Jackson contends that the trial court erred by denying his motion to
suppress evidence obtained against him in violation of his constitutional rights. He
contends that his handcuffing prior to arrest and the warrantless stop and search of
his vehicle were not supported by a sufficient evidentiary basis. Thus, he contends
that the trial court should have suppressed the drug evidence used against him.
Our review of a trial court’s suppression ruling is a two-step process
whereby we review its factual findings under a clearly erroneous standard, and its
application of the law to those facts under de novo review. Henry v.
Commonwealth, 275 S.W.3d 194, 197 (Ky. 2008). Findings of fact are not clearly
erroneous if they are supported by substantial evidence. Hallum v.
Commonwealth, 219 S.W.3d 216, 220 (Ky.App. 2007). Substantial evidence
constitutes facts that a reasonable mind would accept as sufficient to support a
conclusion. Moore v. Asente, 110 S.W.3d 336, 354 (Ky. 2003).

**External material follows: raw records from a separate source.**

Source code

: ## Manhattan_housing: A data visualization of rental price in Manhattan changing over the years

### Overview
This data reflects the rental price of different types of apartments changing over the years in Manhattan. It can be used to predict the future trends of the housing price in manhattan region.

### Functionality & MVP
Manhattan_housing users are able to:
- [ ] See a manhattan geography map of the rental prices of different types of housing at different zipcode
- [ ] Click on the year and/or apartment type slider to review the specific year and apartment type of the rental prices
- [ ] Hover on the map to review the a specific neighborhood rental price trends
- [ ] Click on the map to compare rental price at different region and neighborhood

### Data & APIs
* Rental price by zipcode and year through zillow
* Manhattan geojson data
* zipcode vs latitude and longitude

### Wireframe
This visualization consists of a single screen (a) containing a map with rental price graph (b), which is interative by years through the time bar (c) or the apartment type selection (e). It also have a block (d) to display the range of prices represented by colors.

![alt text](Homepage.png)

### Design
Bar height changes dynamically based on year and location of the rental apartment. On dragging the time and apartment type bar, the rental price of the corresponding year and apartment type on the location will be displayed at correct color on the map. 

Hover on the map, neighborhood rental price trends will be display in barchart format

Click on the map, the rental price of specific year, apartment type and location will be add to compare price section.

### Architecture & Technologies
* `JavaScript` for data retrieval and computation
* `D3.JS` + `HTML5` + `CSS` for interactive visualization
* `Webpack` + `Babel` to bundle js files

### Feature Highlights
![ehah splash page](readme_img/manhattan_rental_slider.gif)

The trial court found that the police’s witnessing of Jackson making a
drug deal over the telephone with Cole and the observance of Jackson’s arrival at
Cole’s residence provided reasonable suspicion to detain Jackson for a preliminary
drug investigation. When police observed drugs in plain view inside Jackson’s
vehicle, police had probable cause to search under the automobile exception to the
warrant requirement. Additionally, the trial court found that the vehicle search was
valid as a search incident to an arrest.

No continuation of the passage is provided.